··· Listed entries ···

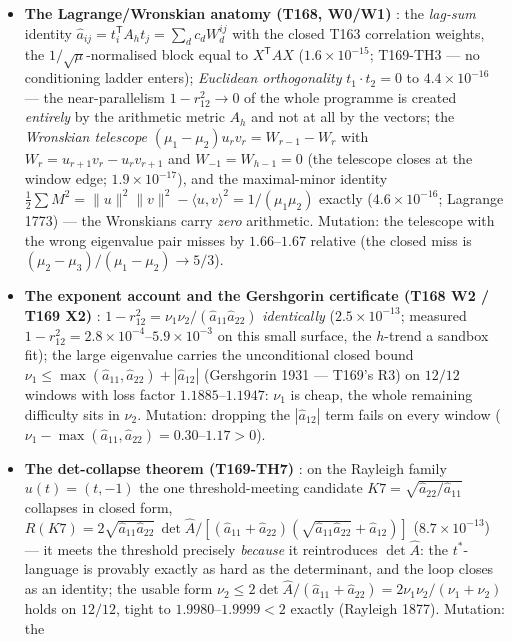 \documentclass[11pt,a4paper]{article}
\begin{document}
\begin{itemize}[leftmargin=1.5em]
\item \textbf{The Lagrange/Wronskian anatomy (T168, W0/W1)} \mE: the \emph{lag-sum}
identity $\hat a_{ij}=t_i^{\mathsf T}A_ht_j=\sum_d c_dW^{ij}_d$ with the closed T163
correlation weights, the $1/\sqrt{\mu}$-normalised block equal to
$X^{\mathsf T}AX$ ($1.6\times10^{-15}$; T169-TH3 --- no conditioning ladder enters);
\emph{Euclidean orthogonality} $t_1\cdot t_2=0$ to $4.4\times10^{-16}$ --- the
near-parallelism $1-r_{12}^2\to0$ of the whole programme is created \emph{entirely} by
the arithmetic metric $A_h$ and not at all by the vectors; the \emph{Wronskian
telescope} $(\mu_1-\mu_2)u_rv_r=W_{r-1}-W_r$ with $W_r=u_{r+1}v_r-u_rv_{r+1}$ and
$W_{-1}=W_{h-1}=0$ (the telescope closes at the window edge; $1.9\times10^{-17}$), and
the maximal-minor identity $\tfrac12\sum M^2=\|u\|^2\|v\|^2-\langle u,v\rangle^2
=1/(\mu_1\mu_2)$ exactly ($4.6\times10^{-16}$; Lagrange 1773) --- the Wronskians carry
\emph{zero} arithmetic. Mutation: the telescope with the wrong eigenvalue pair misses
by $1.66$--$1.67$ relative (the closed miss is $(\mu_2-\mu_3)/(\mu_1-\mu_2)\to5/3$).
\item \textbf{The exponent account and the Gershgorin certificate (T168 W2 / T169 X2)}
\mE: $1-r_{12}^2=\nu_1\nu_2/(\hat a_{11}\hat a_{22})$ \emph{identically}
($2.5\times10^{-13}$; measured $1-r_{12}^2=2.8\times10^{-4}$--$5.9\times10^{-3}$ on
this small surface, the $h$-trend a sandbox fit); the large eigenvalue carries the
unconditional closed bound $\nu_1\le\max(\hat a_{11},\hat a_{22})+|\hat a_{12}|$
(Gershgorin 1931 --- T169's R3) on $12/12$ windows with loss factor
$1.1885$--$1.1947$: $\nu_1$ is cheap, the whole remaining difficulty sits in $\nu_2$.
Mutation: dropping the $|\hat a_{12}|$ term fails on every window
($\nu_1-\max(\hat a_{11},\hat a_{22})=0.30$--$1.17>0$).
\item \textbf{The det-collapse theorem (T169-TH7)} \mE: on the Rayleigh family
$u(t)=(t,-1)$ the one threshold-meeting candidate $K7=\sqrt{\hat a_{22}/\hat a_{11}}$
collapses in closed form,
$R(K7)=2\sqrt{\hat a_{11}\hat a_{22}}\,\det\hat A/[(\hat a_{11}+\hat a_{22})
(\sqrt{\hat a_{11}\hat a_{22}}+\hat a_{12})]$ ($8.7\times10^{-13}$) --- it meets the
threshold precisely \emph{because} it reintroduces $\det\hat A$: the $t^*$-language is
provably exactly as hard as the determinant, and the loop closes as an identity; the
usable form $\nu_2\le2\det\hat A/(\hat a_{11}+\hat a_{22})=2\nu_1\nu_2/(\nu_1+\nu_2)$
holds on $12/12$, tight to $1.9980$--$1.9999<2$ exactly (Rayleigh 1877). Mutation: the

\end{itemize}
\end{document}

···

▸ Exercise: Report, for the data above, every line in which the string "sqrt" appears.

▸ Expected answer:
correlation weights, the $1/\sqrt{\mu}$-normalised block equal to
$u(t)=(t,-1)$ the one threshold-meeting candidate $K7=\sqrt{\hat a_{22}/\hat a_{11}}$
$R(K7)=2\sqrt{\hat a_{11}\hat a_{22}}\,\det\hat A/[(\hat a_{11}+\hat a_{22})
(\sqrt{\hat a_{11}\hat a_{22}}+\hat a_{12})]$ ($8.7\times10^{-13}$) --- it meets the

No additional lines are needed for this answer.